My problem is that the startup of the computer takes about 3-5 minutes. really much much more time than before. After i switch on the computer the SI-PEX40057 card shows up as a raid card next screen all the connected drives are shown. so far so good. i should press ctrl M to get in the menu of the card. that does not work.

Anyone uses that card and can tell me how to solve that? i don't need the raid boot option. is there a way i can turn that off? may then the start up procedure gets more faster


Thanks for any help
 
Hi i figured out that i bought a worn card. i changed it to the model SI-PEX40064 and startup works as it should. Mavericks recognizes the drives and i can use them as normal. i built a raid10 array with 4 drives connected to this card. sometimes after a while the array disappears . in system information i see the 4 drives as "unknown" connected to a Generic AHCI Controller. After reboot all is normal again.

Can anyone please help? Do i need a special kext?

Thanks
 
arminreiss,

I can't answer your question about a special kext for your disappearing software RAID array issue with your SI-PEX40064 controller card, but I can report the same really slow start up with an SI-PEX40057 in a Mac Pro 4.1 Dual Xeon 2.26GHz. My delay occurs when booting into Win 7 64-bit Ultimate, not OSX 10.8.5. It loads OSX fine: 2 spins, maybe 10-15 sec. - but the boot camp startup shows black screen for 2+ min.; the Marvell BIOS (which ignores Ctrl-M) for an instant; then another 2+ min of blinking cursor before reaching Win 7 login.

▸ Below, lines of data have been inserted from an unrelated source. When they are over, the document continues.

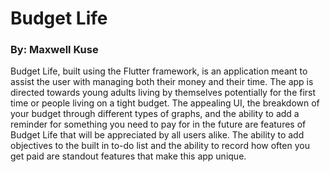 # Budget Life
### By: Maxwell Kuse


Budget Life, built using the Flutter framework, is an application meant to assist the user with managing both their money and their time. The app is directed towards young adults living by themselves potentially for the first time or people living on a tight budget. The appealing UI, the breakdown of your budget through different types of graphs, and the ability to add a reminder for something you need to pay for in the future are features of Budget Life that will be appreciated by all users alike. The ability to add objectives to the built in to-do list and the ability to record how often you get paid are standout features that make this app unique.
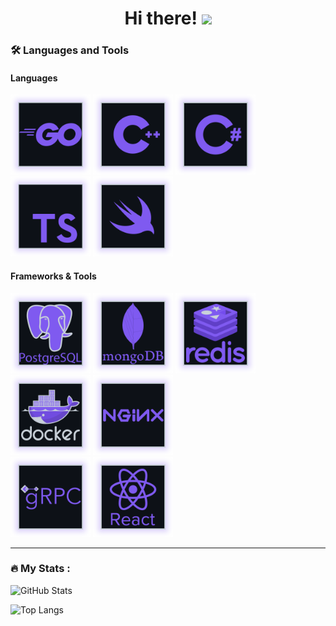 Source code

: <div align="center">
  <h1>
    Hi there!
    <img src="https://media.giphy.com/media/hvRJCLFzcasrR4ia7z/giphy.gif" width="30px"/>
  </h1>
</div>

### :hammer_and_wrench: Languages and Tools

#### Languages
<div>
  <img width="128" height="128" src="https://github.com/SV3TLuV/SV3TLuV/blob/main/assets/icons/go.svg" alt="Go"/>
  <img width="128" height="128" src="https://github.com/SV3TLuV/SV3TLuV/blob/main/assets/icons/cpp.svg" alt="C++"/>
  <img width="128" height="128" src="https://github.com/SV3TLuV/SV3TLuV/blob/main/assets/icons/csharp.svg" alt="C#"/>
  <img width="128" height="128" src="https://github.com/SV3TLuV/SV3TLuV/blob/main/assets/icons/ts.svg" alt="TS"/>
  <img width="128" height="128" src="https://github.com/SV3TLuV/SV3TLuV/blob/main/assets/icons/swift.svg" alt="Swift"/>
</div>

#### Frameworks & Tools
<div>
  <img width="128" height="128" src="https://github.com/SV3TLuV/SV3TLuV/blob/main/assets/icons/postgres.svg" alt="Postgres"/>
  <img width="128" height="128" src="https://github.com/SV3TLuV/SV3TLuV/blob/main/assets/icons/mongo.svg" alt="MongoDB"/>
  <img width="128" height="128" src="https://github.com/SV3TLuV/SV3TLuV/blob/main/assets/icons/redis.svg" alt="Redis"/>
  <img width="128" height="128" src="https://github.com/SV3TLuV/SV3TLuV/blob/main/assets/icons/docker.svg" alt="Docker"/>
  <img width="128" height="128" src="https://github.com/SV3TLuV/SV3TLuV/blob/main/assets/icons/nginx.svg" alt="Nginx"/>
</div>
<div>
  <img width="128" height="128" src="https://github.com/SV3TLuV/SV3TLuV/blob/main/assets/icons/grpc.svg" alt="gRPC"/>
  <img width="128" height="128" src="https://github.com/SV3TLuV/SV3TLuV/blob/main/assets/icons/react.svg" alt="React"/>
</div>

---
### :fire: My Stats :

![GitHub Stats](https://github-readme-stats-sv3tluv.vercel.app/api?username=SV3TLuV&show_icons=true&border_radius=0&theme=midnight-purple)

![Top Langs](https://github-readme-stats-sv3tluv.vercel.app/api/top-langs/?username=SV3TLuV&layout=compact&hide=Kotlin,SCSS,Dockerfile&langs_count=16&border_radius=0&theme=midnight-purple)
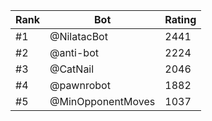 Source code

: Rank|Bot|Rating
---|---|---
#1|@NilatacBot|2441
#2|@anti-bot|2224
#3|@CatNail|2046
#4|@pawnrobot|1882
#5|@MinOpponentMoves|1037
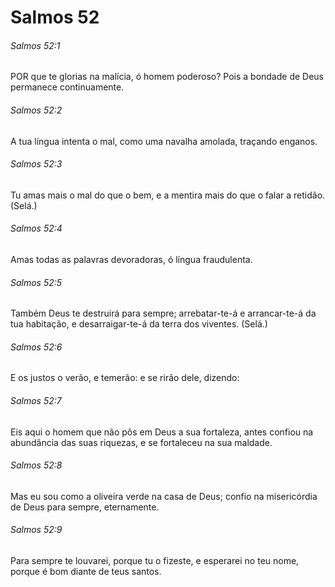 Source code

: # Salmos 52

###### Salmos 52:1

POR que te glorias na malícia, ó homem poderoso? Pois a bondade de Deus permanece continuamente.

###### Salmos 52:2

A tua língua intenta o mal, como uma navalha amolada, traçando enganos.

###### Salmos 52:3

Tu amas mais o mal do que o bem, e a mentira mais do que o falar a retidão. (Selá.)

###### Salmos 52:4

Amas todas as palavras devoradoras, ó língua fraudulenta.

###### Salmos 52:5

Também Deus te destruirá para sempre; arrebatar-te-á e arrancar-te-á da tua habitação, e desarraigar-te-á da terra dos viventes. (Selá.)

###### Salmos 52:6

E os justos o verão, e temerão: e se rirão dele, dizendo:

###### Salmos 52:7

Eis aqui o homem que não pôs em Deus a sua fortaleza, antes confiou na abundância das suas riquezas, e se fortaleceu na sua maldade.

###### Salmos 52:8

Mas eu sou como a oliveira verde na casa de Deus; confio na misericórdia de Deus para sempre, eternamente.

###### Salmos 52:9

Para sempre te louvarei, porque tu o fizeste, e esperarei no teu nome, porque é bom diante de teus santos.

My card's packaging indicates that your SI-PEX40064 card uses a different Marvell controller chip (the non-RAID 88SE9215 vs 88SE9230 for the RAID-enabled SI-PEX40057). So it seems there's an issue with BIOS, firmware and/or Boot Loader on the SI-PEX40057 cards, possibly specific to the UEFI boot process. I am communicating with Syba Support about this issue but they seem poorly informed on their own product.

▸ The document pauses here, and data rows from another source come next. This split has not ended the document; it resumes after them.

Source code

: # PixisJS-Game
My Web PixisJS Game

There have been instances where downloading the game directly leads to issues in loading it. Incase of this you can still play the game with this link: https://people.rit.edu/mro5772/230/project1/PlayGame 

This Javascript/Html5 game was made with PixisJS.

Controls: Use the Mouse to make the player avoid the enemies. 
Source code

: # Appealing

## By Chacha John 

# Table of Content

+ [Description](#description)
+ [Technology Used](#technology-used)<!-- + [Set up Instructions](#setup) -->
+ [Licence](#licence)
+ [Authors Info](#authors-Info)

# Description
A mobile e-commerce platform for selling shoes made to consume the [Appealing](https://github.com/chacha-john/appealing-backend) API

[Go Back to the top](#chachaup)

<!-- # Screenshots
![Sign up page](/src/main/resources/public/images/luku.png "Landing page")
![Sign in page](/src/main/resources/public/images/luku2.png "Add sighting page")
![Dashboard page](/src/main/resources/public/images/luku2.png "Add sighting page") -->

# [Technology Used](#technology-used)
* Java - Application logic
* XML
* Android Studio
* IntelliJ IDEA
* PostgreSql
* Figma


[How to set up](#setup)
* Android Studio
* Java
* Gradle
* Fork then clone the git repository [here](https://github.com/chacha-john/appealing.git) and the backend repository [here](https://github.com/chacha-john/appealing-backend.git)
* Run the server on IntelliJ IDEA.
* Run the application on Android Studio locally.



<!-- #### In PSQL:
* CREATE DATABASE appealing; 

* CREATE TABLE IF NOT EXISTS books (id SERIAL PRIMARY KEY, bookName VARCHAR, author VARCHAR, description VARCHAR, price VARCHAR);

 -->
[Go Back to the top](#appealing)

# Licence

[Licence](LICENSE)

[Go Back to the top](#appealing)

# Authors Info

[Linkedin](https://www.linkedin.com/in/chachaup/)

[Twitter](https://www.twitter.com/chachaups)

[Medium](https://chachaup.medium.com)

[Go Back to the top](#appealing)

I plan to update the BIOS, Firmware and Boot Loader with the "Firmware pour MV-9230 Version 1043" from this site:

http://www.station-drivers.com/index.php/listes-constructeurs/70-marvell/47-marvell

and will report on that experience. If this update fixes the startup delay and your SI-PEX40064 still gives you trouble, you may be better off applying the fix and going back to using your SI-PEX40057.
 
New approach: Syba Support has responded to my request for an installer that will allow me to re-flash my card with its current firmware with the reply, "Sorry, once you flash the BIOS, nothing we can do. There is no recovery program we can send you."

This naturally makes me leery of leaping into a firmware update - plus, I found I can display the firmware and BIOS versions in firmware update image files like the one at station-drivers by opening them in notepad and searching on text="loader".

Doing this with the firmware update from station-drivers page gave BIOS v.1.0.0.1012 and firmware v.2.3.0.1043 (MSU reports my card was supplied with v.1.0.0.1010 and 2.3.0.1031).

Subsequently I found an updater with BIOS v.1.0.0.1015 and firmware v.2.3.0.1050, at:

http://www.win-raid.com/t7f13-AHCI-amp-RAID-ROM-Modules.html

Scroll down to "C Marvell AHCI/RAID ROM Modules," then "B. Marvell 92xx (SATA3) AHCI/RAID Rom Modules." The first offering (31k) does not show any ascii listing of version, but the second (316k) does, as noted above.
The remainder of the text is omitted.